Meek has small compressors on each rig that pump air to the divers while they work. Compressors also generate the pressure that sucks the mussels through the tubes and onto the oil platform deck, where they are disgorged into a tumbling wire mesh container that looks like an oversized raffle box.

Advertisement

The box turns constantly, allowing barnacles, seaweed and excess salt water to cascade through the mesh and back into the ocean, but retaining the larger mussels.

Steaming on Stoves

Within hours, the mussels will be steaming on the stoves of local restaurants. Ecomar delivers twice a week to 45 restaurants in Santa Barbara and Ventura counties and sells wholesale to distributors up and down the West Coast and inland as far as Chicago.

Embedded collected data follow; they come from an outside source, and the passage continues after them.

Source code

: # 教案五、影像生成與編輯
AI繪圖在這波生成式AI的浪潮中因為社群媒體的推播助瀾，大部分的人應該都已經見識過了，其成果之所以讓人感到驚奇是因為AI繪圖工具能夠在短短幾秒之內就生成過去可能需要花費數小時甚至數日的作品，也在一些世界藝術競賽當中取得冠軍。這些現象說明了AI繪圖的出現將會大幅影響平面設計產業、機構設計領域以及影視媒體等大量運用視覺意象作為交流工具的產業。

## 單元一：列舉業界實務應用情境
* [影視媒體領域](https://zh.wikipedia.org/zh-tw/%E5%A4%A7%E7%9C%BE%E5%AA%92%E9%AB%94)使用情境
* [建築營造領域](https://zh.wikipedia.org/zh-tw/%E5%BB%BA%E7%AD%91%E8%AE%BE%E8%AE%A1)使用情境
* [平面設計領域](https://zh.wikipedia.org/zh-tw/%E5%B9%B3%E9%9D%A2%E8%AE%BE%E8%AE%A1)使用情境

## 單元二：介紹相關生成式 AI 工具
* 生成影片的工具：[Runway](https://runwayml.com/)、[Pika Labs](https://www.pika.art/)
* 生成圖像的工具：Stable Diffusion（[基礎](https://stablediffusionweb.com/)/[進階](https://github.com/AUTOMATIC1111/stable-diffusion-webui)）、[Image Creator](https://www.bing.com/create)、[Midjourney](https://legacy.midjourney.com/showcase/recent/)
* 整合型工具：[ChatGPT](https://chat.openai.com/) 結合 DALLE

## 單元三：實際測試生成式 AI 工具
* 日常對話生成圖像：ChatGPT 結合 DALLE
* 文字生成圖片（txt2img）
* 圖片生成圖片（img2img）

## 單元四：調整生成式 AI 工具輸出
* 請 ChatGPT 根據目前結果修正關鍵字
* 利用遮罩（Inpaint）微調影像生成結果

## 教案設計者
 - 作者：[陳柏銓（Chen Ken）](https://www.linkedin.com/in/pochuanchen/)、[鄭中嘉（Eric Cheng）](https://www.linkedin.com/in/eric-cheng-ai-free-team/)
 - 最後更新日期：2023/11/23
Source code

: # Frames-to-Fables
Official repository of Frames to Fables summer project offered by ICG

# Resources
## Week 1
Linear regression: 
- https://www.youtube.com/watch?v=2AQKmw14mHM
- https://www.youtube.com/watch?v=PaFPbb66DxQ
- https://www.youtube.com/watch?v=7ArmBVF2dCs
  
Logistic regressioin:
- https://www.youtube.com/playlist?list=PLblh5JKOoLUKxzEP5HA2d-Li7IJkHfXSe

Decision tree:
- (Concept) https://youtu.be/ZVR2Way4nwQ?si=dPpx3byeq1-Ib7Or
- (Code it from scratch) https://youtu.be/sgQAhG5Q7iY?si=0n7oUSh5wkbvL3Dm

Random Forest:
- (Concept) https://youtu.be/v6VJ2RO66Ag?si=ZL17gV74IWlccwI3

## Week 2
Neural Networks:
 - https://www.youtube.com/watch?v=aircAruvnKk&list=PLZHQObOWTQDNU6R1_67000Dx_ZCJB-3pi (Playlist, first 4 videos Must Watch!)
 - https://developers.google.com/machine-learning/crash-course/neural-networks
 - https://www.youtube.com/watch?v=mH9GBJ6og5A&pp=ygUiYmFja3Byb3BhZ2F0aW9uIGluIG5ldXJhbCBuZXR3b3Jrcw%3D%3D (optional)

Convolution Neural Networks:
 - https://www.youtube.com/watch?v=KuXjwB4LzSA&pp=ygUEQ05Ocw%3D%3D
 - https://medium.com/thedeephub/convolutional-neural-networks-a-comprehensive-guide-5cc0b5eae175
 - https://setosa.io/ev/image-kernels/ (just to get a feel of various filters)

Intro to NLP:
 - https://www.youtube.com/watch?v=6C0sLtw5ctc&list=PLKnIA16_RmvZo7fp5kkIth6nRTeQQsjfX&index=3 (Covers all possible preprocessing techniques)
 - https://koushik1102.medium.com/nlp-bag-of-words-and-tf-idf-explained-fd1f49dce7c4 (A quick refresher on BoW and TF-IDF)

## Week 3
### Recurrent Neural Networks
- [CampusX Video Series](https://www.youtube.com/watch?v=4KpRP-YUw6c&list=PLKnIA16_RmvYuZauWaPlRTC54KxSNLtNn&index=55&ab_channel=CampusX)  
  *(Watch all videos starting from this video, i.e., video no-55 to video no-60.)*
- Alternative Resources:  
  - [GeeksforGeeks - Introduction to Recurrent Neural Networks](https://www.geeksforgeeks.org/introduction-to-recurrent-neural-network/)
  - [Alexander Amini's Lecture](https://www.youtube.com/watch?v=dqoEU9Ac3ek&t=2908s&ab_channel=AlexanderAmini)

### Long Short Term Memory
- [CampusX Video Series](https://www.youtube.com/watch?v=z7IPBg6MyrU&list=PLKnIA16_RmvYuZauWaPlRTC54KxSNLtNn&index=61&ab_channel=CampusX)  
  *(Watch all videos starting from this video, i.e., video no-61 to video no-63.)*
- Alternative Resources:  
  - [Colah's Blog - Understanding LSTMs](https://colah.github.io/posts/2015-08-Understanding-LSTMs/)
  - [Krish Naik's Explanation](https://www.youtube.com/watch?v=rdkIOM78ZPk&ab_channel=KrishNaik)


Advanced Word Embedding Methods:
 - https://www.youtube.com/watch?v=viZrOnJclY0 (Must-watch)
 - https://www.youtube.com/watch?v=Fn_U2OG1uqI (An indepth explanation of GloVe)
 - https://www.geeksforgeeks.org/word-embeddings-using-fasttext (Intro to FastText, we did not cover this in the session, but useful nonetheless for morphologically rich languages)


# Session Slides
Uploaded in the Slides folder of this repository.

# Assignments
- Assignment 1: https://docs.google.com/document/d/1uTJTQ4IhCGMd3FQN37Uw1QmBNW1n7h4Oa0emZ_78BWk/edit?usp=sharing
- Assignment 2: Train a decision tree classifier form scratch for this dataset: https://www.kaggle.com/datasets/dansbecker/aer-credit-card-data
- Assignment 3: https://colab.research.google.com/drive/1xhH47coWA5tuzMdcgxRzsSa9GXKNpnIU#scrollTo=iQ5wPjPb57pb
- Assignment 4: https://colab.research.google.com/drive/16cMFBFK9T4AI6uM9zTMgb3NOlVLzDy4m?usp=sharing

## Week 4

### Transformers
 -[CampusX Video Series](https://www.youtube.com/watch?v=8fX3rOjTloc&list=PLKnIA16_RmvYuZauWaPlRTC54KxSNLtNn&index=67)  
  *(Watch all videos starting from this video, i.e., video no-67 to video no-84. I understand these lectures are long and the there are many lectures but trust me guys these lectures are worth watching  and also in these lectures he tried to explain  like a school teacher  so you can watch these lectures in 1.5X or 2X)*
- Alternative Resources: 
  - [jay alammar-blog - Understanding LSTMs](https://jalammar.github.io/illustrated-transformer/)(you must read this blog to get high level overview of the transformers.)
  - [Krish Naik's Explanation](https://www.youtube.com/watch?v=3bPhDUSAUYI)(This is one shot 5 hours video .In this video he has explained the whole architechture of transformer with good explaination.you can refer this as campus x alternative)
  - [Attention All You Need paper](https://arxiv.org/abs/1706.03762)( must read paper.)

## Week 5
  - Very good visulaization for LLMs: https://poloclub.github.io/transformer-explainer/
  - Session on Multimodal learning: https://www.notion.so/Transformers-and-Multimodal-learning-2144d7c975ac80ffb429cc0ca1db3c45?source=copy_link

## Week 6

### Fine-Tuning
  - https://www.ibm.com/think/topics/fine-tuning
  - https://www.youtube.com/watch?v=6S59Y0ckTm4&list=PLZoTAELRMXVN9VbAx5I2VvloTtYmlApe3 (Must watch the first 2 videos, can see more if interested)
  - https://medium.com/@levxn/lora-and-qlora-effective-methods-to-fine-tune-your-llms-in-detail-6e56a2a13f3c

They fetch $1 a pound wholesale.

“They’re as good as any you can buy,” said Michael Hutchings, proprietor and chef of the elegant Michael’s Waterside restaurant in Montecito. He is a regular customer.

Meek spent two years as a scientist for the Smithsonian Institution before founding his marine consulting business. In 1973, an oil company hired him to study the problem of marine growth on its structures. Meek noticed how well the mussels grew, swept by currents rich in plankton and undisturbed by coastal waves. And he knew that mussels served in Santa Barbara restaurants were either imported from the East Coast or flown in from New Zealand.

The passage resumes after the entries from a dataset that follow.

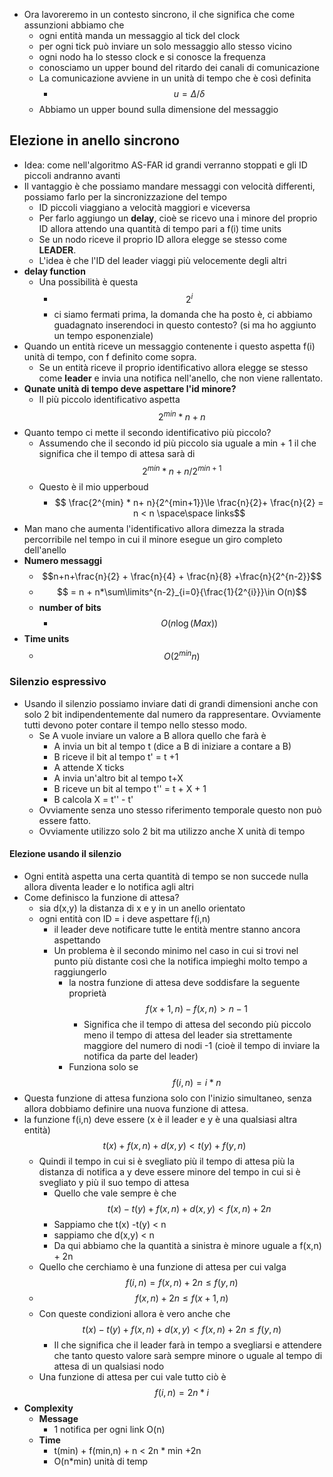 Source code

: - Ora lavoreremo in un contesto sincrono, il che significa che come assunzioni abbiamo che 
	- ogni entità manda un messaggio al tick del clock
	- per ogni tick può inviare un solo messaggio allo stesso vicino
	- ogni nodo ha lo stesso clock e si conosce la frequenza
	- conosciamo un upper bound del ritardo dei canali di comunicazione
	- La comunicazione avviene in un unità di tempo che è così definita
		- $$u = \Delta/\delta $$
	- Abbiamo un upper bound sulla dimensione del messaggio
## Elezione in anello sincrono
- Idea: come nell'algoritmo AS-FAR id grandi verranno stoppati e gli ID piccoli andranno avanti
- Il vantaggio è che possiamo mandare messaggi con velocità differenti, possiamo farlo per la sincronizzazione del tempo
	- ID piccoli viaggiano a velocità maggiori e viceversa
	- Per farlo aggiungo un **delay**, cioè se ricevo una i minore del proprio ID allora attendo una quantità di tempo pari a f(i) time units
	- Se un nodo riceve il proprio ID allora elegge se stesso come **LEADER**. 
	- L'idea è che l'ID del leader viaggi più velocemente degli altri
- **delay function**
	- Una possibilità è questa
		- $$2^i$$
		- ci siamo fermati prima, la domanda che ha posto è, ci abbiamo guadagnato inserendoci in questo contesto? (si ma ho aggiunto un tempo esponenziale)
- Quando un entità riceve un messaggio contenente i questo aspetta f(i) unità di tempo, con f definito come sopra.
	- Se un entità riceve il proprio identificativo allora elegge se stesso come **leader** e invia una notifica nell'anello, che non viene rallentato.
- **Qunate unità di tempo deve aspettare l'id minore?**
	- Il più piccolo identificativo aspetta $$2^{min} * n + n$$
- Quanto tempo ci mette il secondo identificativo più piccolo?
	- Assumendo che il secondo id più piccolo sia uguale a min + 1 il che significa che il tempo di attesa sarà di $$2^{min} * n+ n /2^{min+1} $$
	- Questo è il mio upperboud
		- $$ \frac{2^{min} * n+ n}{2^{min+1}}\le \frac{n}{2}+ \frac{n}{2} = n < n \space\space links$$
- Man mano che aumenta l'identificativo allora dimezza la strada percorribile nel tempo in cui il minore esegue un giro completo dell'anello
- **Numero messaggi**
	- $$n+n+\frac{n}{2} + \frac{n}{4} + \frac{n}{8} +\frac{n}{2^{n-2}}$$
	- $$ = n + n*\sum\limits^{n-2}_{i=0}{\frac{1}{2^{i}}}\in O(n)$$
	- **number of bits**
		- $$O(n\log{(Max)})$$
- **Time units**
	- $$O(2^{min}n)$$
### Silenzio espressivo
- Usando il silenzio possiamo inviare dati di grandi dimensioni anche con solo 2 bit indipendentemente dal numero da rappresentare. Ovviamente tutti devono poter contare il tempo nello stesso modo.
	- Se A vuole inviare un valore a B allora quello che farà è
		- A invia un bit al tempo t (dice a B di iniziare a contare a B)
		- B riceve il bit al tempo t' = t +1
		- A attende X ticks
		- A invia un'altro bit al tempo t+X
		- B riceve un bit al tempo t'' = t + X + 1
		- B calcola X = t'' - t'
	- Ovviamente senza uno stesso riferimento temporale questo non può essere fatto.
	- Ovviamente utilizzo solo 2 bit ma utilizzo anche X unità di tempo
#### Elezione usando il silenzio
- Ogni entità aspetta una certa quantità di tempo se non succede nulla allora diventa leader e lo notifica agli altri
- Come definisco la funzione di attesa?
	- sia d(x,y) la distanza di x e y in un anello orientato
	- ogni entità con ID = i deve aspettare f(i,n)
		- il leader deve notificare tutte le entità mentre stanno ancora aspettando
		- Un problema è il secondo minimo nel caso in cui si trovi nel punto più distante così che la notifica impieghi molto tempo a raggiungerlo
			- la nostra funzione di attesa deve soddisfare la seguente proprietà $$f(x+1,n) - f(x,n) > n-1$$
				- Significa che il tempo di attesa del secondo più piccolo meno il tempo di attesa del leader sia strettamente maggiore del numero di nodi -1 (cioè il tempo di inviare la notifica da parte del leader)
			- Funziona solo se $$f(i,n) = i*n$$
- Questa funzione di attesa funziona solo con l'inizio simultaneo, senza allora dobbiamo definire una nuova funzione di attesa.
- la funzione f(i,n) deve essere (x è il leader e y è una qualsiasi altra entità) $$t(x) + f(x,n) + d(x,y) < t(y) + f(y,n)$$
	- Quindi il tempo in cui si è svegliato più il tempo di attesa più la distanza di notifica a y deve essere minore del tempo in cui si è svegliato y più il suo tempo di attesa
		- Quello che vale sempre è che $$t(x) - t(y) + f(x,n) + d(x,y) < f(x,n) + 2n$$
		- Sappiamo che t(x) -t(y) < n
		- sappiamo che d(x,y) < n 
		- Da qui abbiamo che la quantità a sinistra è minore uguale a f(x,n) + 2n
	- Quello che cerchiamo è una funzione di attesa per cui valga $$f(i,n) = f(x,n) + 2n \le f(y,n)$$
	- $$f(x,n) + 2n \le f(x+1,n)$$
	- Con queste condizioni allora è vero anche che $$t(x) - t(y) + f(x,n) + d(x,y) < f(x,n) + 2n \le f(y,n)$$
		- Il che significa che il leader farà in tempo a svegliarsi e attendere che tanto questo valore sarà sempre minore o uguale al tempo di attesa di un qualsiasi nodo
	- Una funzione di attesa per cui vale tutto ciò è $$f(i,n) = 2n*i$$
- **Complexity**
	- **Message**
		- 1 notifica per ogni link O(n)
	- **Time**
		- t(min) + f(min,n) + n < 2n * min +2n
		- O(n*min) unità di temp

So Meek decided to muscle in on the industry. After sinking $250,000 into equipment, he began pitching his idea to the oil companies.

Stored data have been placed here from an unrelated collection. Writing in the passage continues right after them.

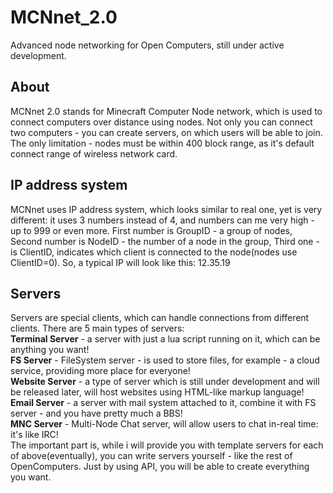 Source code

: # MCNnet_2.0
Advanced node networking for Open Computers, still under active development.

## About
MCNnet 2.0 stands for Minecraft Computer Node network, which is used to connect computers over distance using nodes. Not only you can connect two computers - you can create servers, on which users will be able to join. The only limitation - nodes must be within 400 block range, as it's default connect range of wireless network card.
## IP address system
MCNnet uses IP address system, which looks similar to real one, yet is very different: it uses 3 numbers instead of 4, and numbers can me very high - up to 999 or even more. First number is GroupID - a group of nodes, Second number is NodeID - the number of a node in the group, Third one - is ClientID, indicates which client is connected to the node(nodes use ClientID=0). So, a typical IP will look like this: 12.35.19
## Servers
Servers are special clients, which can handle connections from different clients. There are 5 main types of servers:\
**Terminal Server** - a server with just a lua script running on it, which can be anything you want!\
**FS Server** - FileSystem server - is used to store files, for example - a cloud service, providing more place for everyone!\
**Website Server** - a type of server which is still under development and will be released later, will host websites using HTML-like markup language!\
**Email Server** - a server with mail system attached to it, combine it with FS server - and you have pretty much a BBS!\
**MNC Server** - Multi-Node Chat server, will allow users to chat in-real time: it's like IRC!\
The important part is, while i will provide you with template servers for each of above(eventually), you can write servers yourself - like the rest of OpenComputers. Just by using API, you will be able to create everything you want.
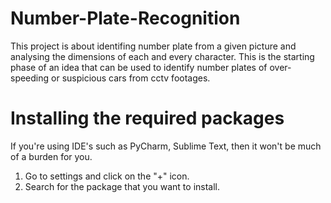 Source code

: # Number-Plate-Recognition
This project is about identifing number plate from a given picture and analysing the dimensions of each and every character. This is the starting phase of an idea that can be used to identify number plates of over-speeding or suspicious cars from cctv footages.
# Installing the required packages
If you're using IDE's such as PyCharm, Sublime Text, then it won't be much of a burden for you. 
1. Go to settings and click on the "+" icon.
2. Search for the package that you want to install.

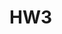 # HW3
<head>
    <meta charset="utf-8">
    <meta http-equiv="X-UA-Compatible" content="IE=edge">
    <meta name="viewport" content="width=device-width, initial-scale=1">
    <link rel="stylesheet" href="/MOD2_SEO/assets/css/style.css?v=c2e840113465c716d3a12620c6fc1ee187a6b3e5">
    <!-- start custom head snippets, customize with your own _includes/head-custom.html file -->

<!-- Setup theme-color -->
<!-- start theme color meta headers -->
<meta name="theme-color" content="#151515">
<meta name="msapplication-navbutton-color" content="#151515">
<meta name="apple-mobile-web-app-status-bar-style" content="black-translucent">
<!-- end theme color meta headers -->


<!-- Setup Google Analytics -->



<!-- You can set your favicon here -->
<!-- link rel="shortcut icon" type="image/x-icon" href="/MOD2_SEO/favicon.ico" -->

<!-- end custom head snippets -->


<!-- Begin Jekyll SEO tag v2.7.1 -->
<title>Highlights of Search Engine Optimization | MOD2_SEO</title>
<meta name="generator" content="Jekyll v3.9.0">
<meta property="og:title" content="Highlights of Search Engine Optimization">
<meta property="og:locale" content="en_US">
<link rel="canonical" href="https://jhanks89.github.io/MOD2_SEO/">
<meta property="og:url" content="https://jhanks89.github.io/MOD2_SEO/">
<meta property="og:site_name" content="MOD2_SEO">
<meta name="twitter:card" content="summary">
<meta property="twitter:title" content="Highlights of Search Engine Optimization">
<script type="application/ld+json">
{"url":"https://jhanks89.github.io/MOD2_SEO/","@type":"WebSite","headline":"Highlights of Search Engine Optimization","name":"MOD2_SEO","@context":"https://schema.org"}</script>
<!-- End Jekyll SEO tag -->

  </head>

But bureaucratic problems abounded and it wasn’t until seven years later that Meek signed his first contract to scrape mussels off a Phillips Petroleum rig.

Advertisement

All along, Meek said, he had few ecological concerns about working with the oil companies, despite the memory of the 1969 spill that left an 800-square-mile oil slick off the Santa Barbara coast.

“I know all the guys who work on the rigs and I know how conscientious they are about their job, so I don’t have a philosophical problem with what they’re doing there,” he says.

Since 1980, the Meeks have also started culturing scallops and oysters--up to 50,000 annually--that they grow from trays that hang off platforms in the Santa Barbara Channel. They also are exploring the possibility of exporting gooseneck barnacles, which are considered a delicacy in parts of Europe.

Light Harvest

The Meeks, who still do marine consulting, say that in good years, 80% of their business comes from mariculture. But this has been a tough season. Last winter’s storms discouraged mussels from spawning, which made for a light harvest. And storms also washed away 300,000 pounds of seafood that the Meeks had been cultivating below the platforms.

But nature’s vagaries aside, the years of harvesting have only strengthened the unlikely marriage between Goleta’s entrepreneurial marine biologist and the oft-maligned multinational oil companies

Ecomar’s presence “benefits both sides,” said John Deutsch, Chevron’s production foreman on Platform Hope. “We get our rigs cleaned and they make a profit.”